● What you are asked to do: The entries that follow should be repeated exactly, with no pictures kept.

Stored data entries
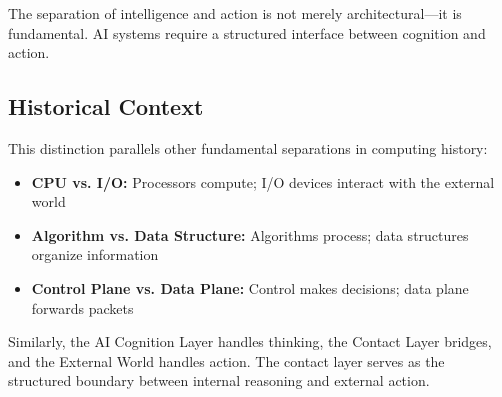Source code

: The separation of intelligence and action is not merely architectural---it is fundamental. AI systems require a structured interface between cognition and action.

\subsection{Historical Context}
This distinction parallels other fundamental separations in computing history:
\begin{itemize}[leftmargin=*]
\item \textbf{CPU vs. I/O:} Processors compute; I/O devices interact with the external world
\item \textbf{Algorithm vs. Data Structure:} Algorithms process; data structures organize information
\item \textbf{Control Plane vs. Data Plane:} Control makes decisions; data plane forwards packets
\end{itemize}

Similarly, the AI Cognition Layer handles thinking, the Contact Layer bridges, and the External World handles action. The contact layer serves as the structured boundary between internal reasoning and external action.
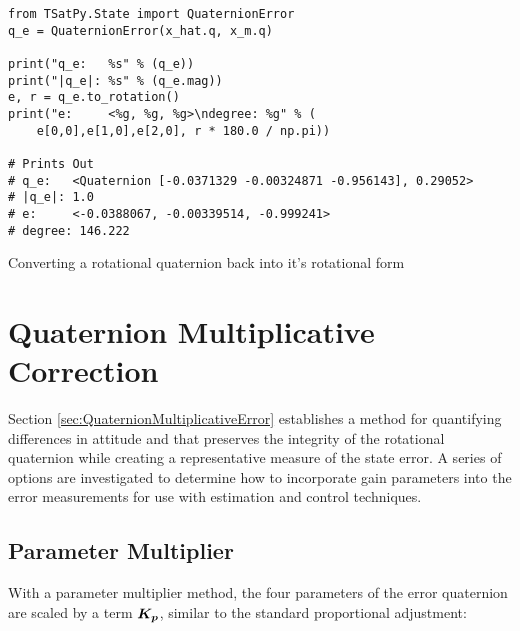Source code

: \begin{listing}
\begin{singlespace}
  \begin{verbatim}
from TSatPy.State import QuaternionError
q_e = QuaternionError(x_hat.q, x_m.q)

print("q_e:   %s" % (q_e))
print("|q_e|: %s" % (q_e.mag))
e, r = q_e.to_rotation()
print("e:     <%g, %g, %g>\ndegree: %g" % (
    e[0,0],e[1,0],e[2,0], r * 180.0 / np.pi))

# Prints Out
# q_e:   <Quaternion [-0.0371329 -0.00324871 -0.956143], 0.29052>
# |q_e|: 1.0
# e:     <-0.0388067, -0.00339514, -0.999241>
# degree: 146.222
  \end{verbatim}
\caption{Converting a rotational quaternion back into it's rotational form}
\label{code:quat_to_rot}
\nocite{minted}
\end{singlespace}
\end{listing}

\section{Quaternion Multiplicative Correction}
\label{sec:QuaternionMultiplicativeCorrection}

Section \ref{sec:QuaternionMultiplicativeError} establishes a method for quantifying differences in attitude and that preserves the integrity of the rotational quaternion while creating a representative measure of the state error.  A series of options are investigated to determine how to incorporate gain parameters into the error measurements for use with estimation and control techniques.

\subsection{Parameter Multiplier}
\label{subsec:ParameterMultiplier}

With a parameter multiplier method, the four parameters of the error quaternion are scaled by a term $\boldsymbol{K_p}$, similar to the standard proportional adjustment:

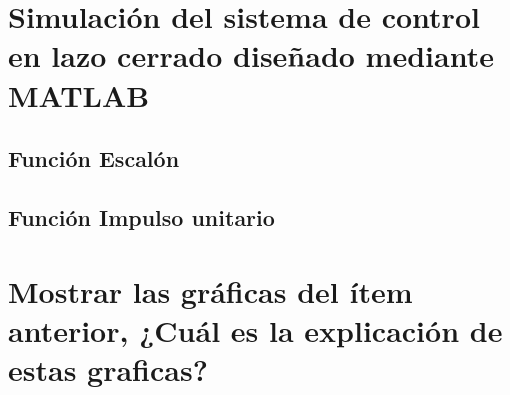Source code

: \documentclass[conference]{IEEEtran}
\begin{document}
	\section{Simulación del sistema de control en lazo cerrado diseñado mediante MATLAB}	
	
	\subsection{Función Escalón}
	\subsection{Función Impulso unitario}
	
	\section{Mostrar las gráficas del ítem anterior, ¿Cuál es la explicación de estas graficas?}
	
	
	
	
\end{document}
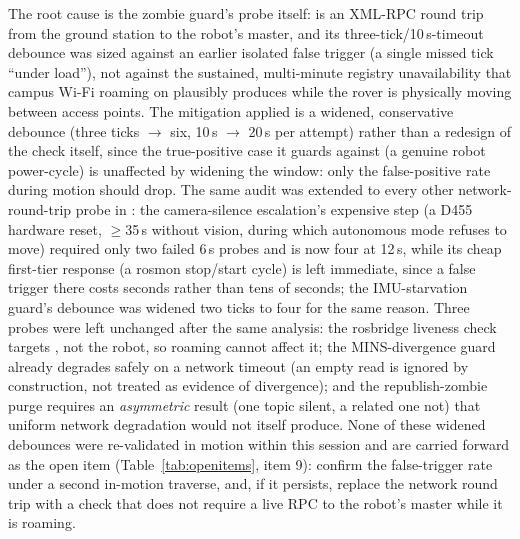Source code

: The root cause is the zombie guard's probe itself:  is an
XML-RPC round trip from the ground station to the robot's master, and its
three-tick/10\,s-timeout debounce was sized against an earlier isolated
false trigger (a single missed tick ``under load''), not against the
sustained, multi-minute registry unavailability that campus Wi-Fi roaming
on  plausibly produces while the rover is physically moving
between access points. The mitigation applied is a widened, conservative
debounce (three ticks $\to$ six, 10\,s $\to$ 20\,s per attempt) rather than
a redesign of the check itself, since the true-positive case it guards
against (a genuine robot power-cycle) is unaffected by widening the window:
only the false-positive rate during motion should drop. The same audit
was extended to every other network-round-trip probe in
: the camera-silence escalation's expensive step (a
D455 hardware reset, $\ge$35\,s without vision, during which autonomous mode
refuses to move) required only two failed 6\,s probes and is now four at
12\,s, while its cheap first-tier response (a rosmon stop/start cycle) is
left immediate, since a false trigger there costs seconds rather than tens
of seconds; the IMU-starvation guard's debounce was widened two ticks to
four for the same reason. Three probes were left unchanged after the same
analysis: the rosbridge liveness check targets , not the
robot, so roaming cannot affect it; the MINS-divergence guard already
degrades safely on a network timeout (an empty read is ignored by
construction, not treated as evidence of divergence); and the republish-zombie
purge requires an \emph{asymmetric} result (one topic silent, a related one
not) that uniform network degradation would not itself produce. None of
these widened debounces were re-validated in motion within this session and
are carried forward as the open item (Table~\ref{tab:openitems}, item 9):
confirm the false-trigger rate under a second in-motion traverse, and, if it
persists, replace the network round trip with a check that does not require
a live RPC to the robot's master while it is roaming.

● Task solution:
Source code

: The separation of intelligence and action is not merely architectural---it is fundamental. AI systems require a structured interface between cognition and action.

\subsection{Historical Context}
This distinction parallels other fundamental separations in computing history:
\begin{itemize}[leftmargin=*]
\item \textbf{CPU vs. I/O:} Processors compute; I/O devices interact with the external world
\item \textbf{Algorithm vs. Data Structure:} Algorithms process; data structures organize information
\item \textbf{Control Plane vs. Data Plane:} Control makes decisions; data plane forwards packets
\end{itemize}

Similarly, the AI Cognition Layer handles thinking, the Contact Layer bridges, and the External World handles action. The contact layer serves as the structured boundary between internal reasoning and external action.
Source code

: \begin{listing}
\begin{singlespace}
  \begin{verbatim}
from TSatPy.State import QuaternionError
q_e = QuaternionError(x_hat.q, x_m.q)

print("q_e:   %s" % (q_e))
print("|q_e|: %s" % (q_e.mag))
e, r = q_e.to_rotation()
print("e:     <%g, %g, %g>\ndegree: %g" % (
    e[0,0],e[1,0],e[2,0], r * 180.0 / np.pi))

# Prints Out
# q_e:   <Quaternion [-0.0371329 -0.00324871 -0.956143], 0.29052>
# |q_e|: 1.0
# e:     <-0.0388067, -0.00339514, -0.999241>
# degree: 146.222
  \end{verbatim}
\caption{Converting a rotational quaternion back into it's rotational form}
\label{code:quat_to_rot}
\nocite{minted}
\end{singlespace}
\end{listing}

\section{Quaternion Multiplicative Correction}
\label{sec:QuaternionMultiplicativeCorrection}

Section \ref{sec:QuaternionMultiplicativeError} establishes a method for quantifying differences in attitude and that preserves the integrity of the rotational quaternion while creating a representative measure of the state error.  A series of options are investigated to determine how to incorporate gain parameters into the error measurements for use with estimation and control techniques.

\subsection{Parameter Multiplier}
\label{subsec:ParameterMultiplier}

With a parameter multiplier method, the four parameters of the error quaternion are scaled by a term $\boldsymbol{K_p}$, similar to the standard proportional adjustment:

Source code

: \documentclass[conference]{IEEEtran}
\begin{document}
	\section{Simulación del sistema de control en lazo cerrado diseñado mediante MATLAB}	
	
	\subsection{Función Escalón}
	\subsection{Función Impulso unitario}
	
	\section{Mostrar las gráficas del ítem anterior, ¿Cuál es la explicación de estas graficas?}
	
	
	
	
\end{document}
Source code

: The root cause is the zombie guard's probe itself:  is an
XML-RPC round trip from the ground station to the robot's master, and its
three-tick/10\,s-timeout debounce was sized against an earlier isolated
false trigger (a single missed tick ``under load''), not against the
sustained, multi-minute registry unavailability that campus Wi-Fi roaming
on  plausibly produces while the rover is physically moving
between access points. The mitigation applied is a widened, conservative
debounce (three ticks $\to$ six, 10\,s $\to$ 20\,s per attempt) rather than
a redesign of the check itself, since the true-positive case it guards
against (a genuine robot power-cycle) is unaffected by widening the window:
only the false-positive rate during motion should drop. The same audit
was extended to every other network-round-trip probe in
: the camera-silence escalation's expensive step (a
D455 hardware reset, $\ge$35\,s without vision, during which autonomous mode
refuses to move) required only two failed 6\,s probes and is now four at
12\,s, while its cheap first-tier response (a rosmon stop/start cycle) is
left immediate, since a false trigger there costs seconds rather than tens
of seconds; the IMU-starvation guard's debounce was widened two ticks to
four for the same reason. Three probes were left unchanged after the same
analysis: the rosbridge liveness check targets , not the
robot, so roaming cannot affect it; the MINS-divergence guard already
degrades safely on a network timeout (an empty read is ignored by
construction, not treated as evidence of divergence); and the republish-zombie
purge requires an \emph{asymmetric} result (one topic silent, a related one
not) that uniform network degradation would not itself produce. None of
these widened debounces were re-validated in motion within this session and
are carried forward as the open item (Table~\ref{tab:openitems}, item 9):
confirm the false-trigger rate under a second in-motion traverse, and, if it
persists, replace the network round trip with a check that does not require
a live RPC to the robot's master while it is roaming.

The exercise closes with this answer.